• PROBLEM TO WORK ON
In the records that come next, find every line with "Client". Return those lines.

○ ○ ○ ○

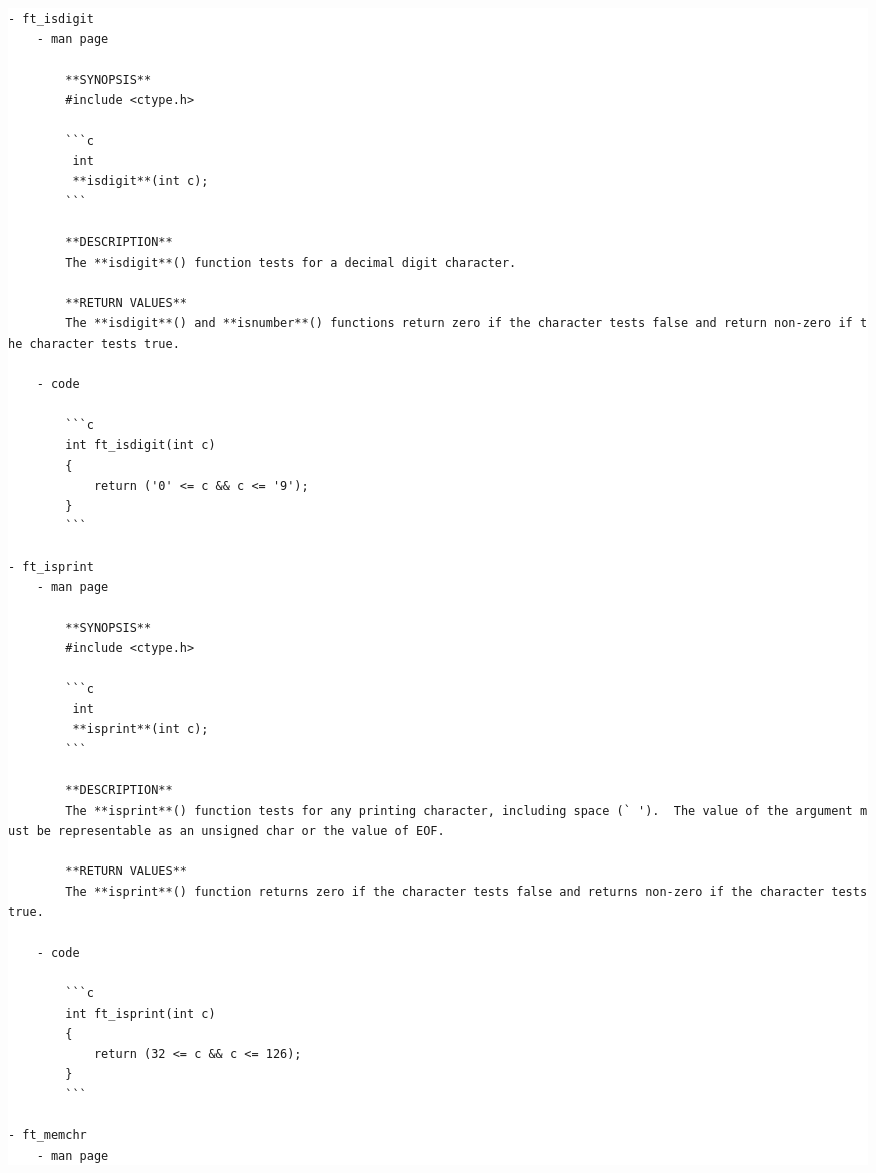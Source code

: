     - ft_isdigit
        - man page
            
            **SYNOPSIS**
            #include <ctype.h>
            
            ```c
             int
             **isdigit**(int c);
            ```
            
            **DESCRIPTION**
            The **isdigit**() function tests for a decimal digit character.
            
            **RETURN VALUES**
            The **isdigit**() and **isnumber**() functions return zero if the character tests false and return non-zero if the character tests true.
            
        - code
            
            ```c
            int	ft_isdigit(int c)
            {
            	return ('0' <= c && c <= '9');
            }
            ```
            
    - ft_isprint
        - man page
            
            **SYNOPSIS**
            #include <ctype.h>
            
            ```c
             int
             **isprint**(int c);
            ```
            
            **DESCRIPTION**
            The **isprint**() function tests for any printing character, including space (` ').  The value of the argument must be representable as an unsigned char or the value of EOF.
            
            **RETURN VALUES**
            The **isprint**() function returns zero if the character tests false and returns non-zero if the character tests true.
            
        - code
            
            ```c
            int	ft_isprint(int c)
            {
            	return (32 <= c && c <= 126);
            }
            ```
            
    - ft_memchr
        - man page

○ ○ ○ ○

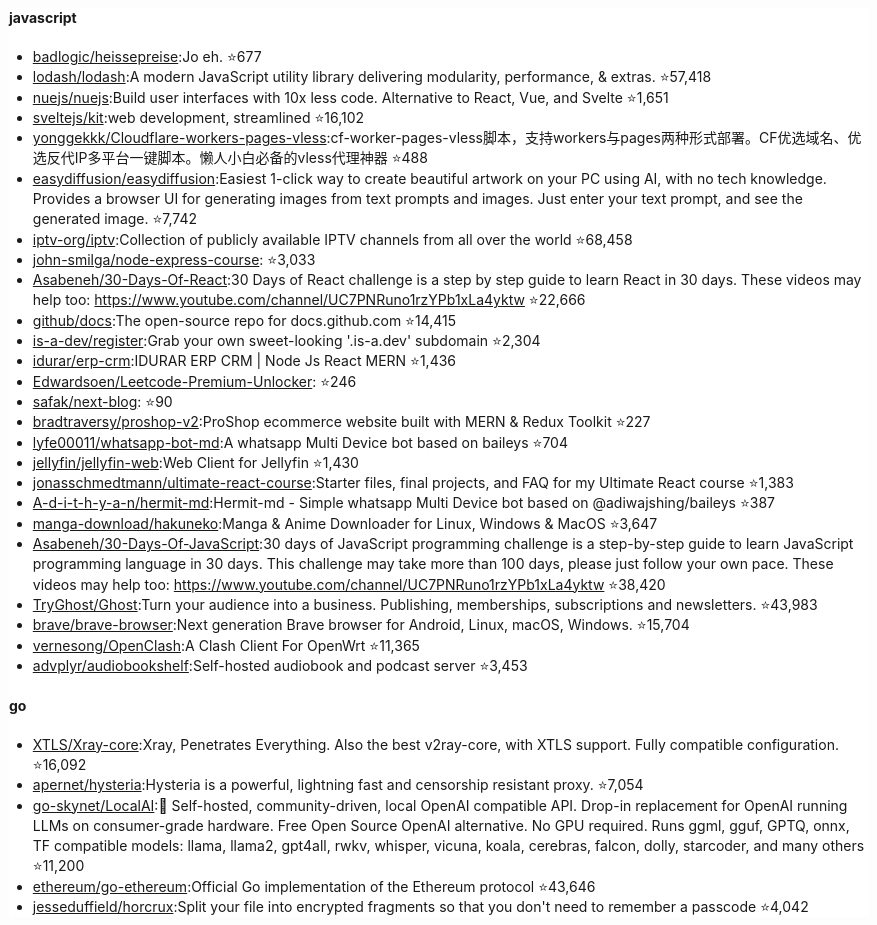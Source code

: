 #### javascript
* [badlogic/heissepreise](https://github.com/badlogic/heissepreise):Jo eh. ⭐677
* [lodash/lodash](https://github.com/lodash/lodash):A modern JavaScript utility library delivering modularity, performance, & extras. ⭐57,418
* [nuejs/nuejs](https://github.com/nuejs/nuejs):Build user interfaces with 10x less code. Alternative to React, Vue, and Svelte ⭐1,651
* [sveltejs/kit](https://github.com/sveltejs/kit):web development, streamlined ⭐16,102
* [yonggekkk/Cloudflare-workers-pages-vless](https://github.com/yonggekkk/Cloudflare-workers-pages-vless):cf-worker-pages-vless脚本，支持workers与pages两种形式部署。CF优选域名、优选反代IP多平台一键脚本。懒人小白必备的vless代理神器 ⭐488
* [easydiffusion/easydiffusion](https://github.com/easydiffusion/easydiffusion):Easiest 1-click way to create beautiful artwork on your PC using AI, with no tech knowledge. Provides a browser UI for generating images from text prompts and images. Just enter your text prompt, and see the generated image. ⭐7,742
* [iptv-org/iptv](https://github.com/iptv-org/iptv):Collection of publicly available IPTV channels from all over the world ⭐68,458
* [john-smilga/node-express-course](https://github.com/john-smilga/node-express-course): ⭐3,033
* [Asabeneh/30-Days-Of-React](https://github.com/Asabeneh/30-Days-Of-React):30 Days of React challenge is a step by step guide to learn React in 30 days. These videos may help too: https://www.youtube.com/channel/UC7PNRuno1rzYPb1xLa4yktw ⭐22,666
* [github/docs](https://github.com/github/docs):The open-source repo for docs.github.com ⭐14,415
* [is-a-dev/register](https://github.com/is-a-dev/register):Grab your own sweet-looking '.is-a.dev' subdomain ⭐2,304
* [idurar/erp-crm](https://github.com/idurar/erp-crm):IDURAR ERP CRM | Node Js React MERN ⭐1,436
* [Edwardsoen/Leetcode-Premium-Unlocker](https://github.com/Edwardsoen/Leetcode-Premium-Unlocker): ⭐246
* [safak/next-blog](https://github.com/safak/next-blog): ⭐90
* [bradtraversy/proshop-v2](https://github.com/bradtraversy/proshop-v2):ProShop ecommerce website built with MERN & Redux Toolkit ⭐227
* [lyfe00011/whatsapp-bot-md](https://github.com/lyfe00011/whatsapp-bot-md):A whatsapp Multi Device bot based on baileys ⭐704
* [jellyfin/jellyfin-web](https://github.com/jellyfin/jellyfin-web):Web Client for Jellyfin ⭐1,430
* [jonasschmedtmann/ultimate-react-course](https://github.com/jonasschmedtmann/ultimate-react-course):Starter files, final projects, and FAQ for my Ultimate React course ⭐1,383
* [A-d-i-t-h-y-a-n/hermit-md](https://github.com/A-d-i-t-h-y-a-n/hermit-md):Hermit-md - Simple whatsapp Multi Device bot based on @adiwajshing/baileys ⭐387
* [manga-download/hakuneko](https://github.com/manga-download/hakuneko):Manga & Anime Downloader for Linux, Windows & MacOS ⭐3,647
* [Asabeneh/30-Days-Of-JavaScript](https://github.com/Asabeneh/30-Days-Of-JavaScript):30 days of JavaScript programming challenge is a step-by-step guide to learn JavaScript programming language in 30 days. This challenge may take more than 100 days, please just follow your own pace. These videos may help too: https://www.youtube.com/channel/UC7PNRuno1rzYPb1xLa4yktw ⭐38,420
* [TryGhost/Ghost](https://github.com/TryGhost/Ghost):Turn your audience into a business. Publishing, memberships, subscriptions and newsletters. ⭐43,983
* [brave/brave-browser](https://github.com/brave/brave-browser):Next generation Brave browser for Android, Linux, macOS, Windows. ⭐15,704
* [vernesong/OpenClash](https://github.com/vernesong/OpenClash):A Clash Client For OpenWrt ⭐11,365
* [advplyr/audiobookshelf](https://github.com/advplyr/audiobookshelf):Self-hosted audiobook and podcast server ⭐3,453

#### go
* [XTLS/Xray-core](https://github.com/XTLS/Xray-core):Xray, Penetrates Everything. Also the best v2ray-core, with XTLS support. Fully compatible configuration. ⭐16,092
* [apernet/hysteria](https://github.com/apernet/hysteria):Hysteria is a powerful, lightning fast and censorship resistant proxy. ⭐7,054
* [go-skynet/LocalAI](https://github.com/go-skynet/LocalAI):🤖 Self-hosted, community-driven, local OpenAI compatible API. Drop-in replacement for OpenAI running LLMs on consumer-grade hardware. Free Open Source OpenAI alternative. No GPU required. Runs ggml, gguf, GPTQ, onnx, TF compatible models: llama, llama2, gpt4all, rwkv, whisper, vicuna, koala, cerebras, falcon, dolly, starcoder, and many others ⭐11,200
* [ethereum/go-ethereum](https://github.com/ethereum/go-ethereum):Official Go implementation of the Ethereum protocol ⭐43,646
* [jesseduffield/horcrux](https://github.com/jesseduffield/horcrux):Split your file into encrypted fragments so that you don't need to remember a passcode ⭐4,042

○ ○ ○ ○

• YOUR SOLUTION
* [jellyfin/jellyfin-web](https://github.com/jellyfin/jellyfin-web):Web Client for Jellyfin ⭐1,430
* [vernesong/OpenClash](https://github.com/vernesong/OpenClash):A Clash Client For OpenWrt ⭐11,365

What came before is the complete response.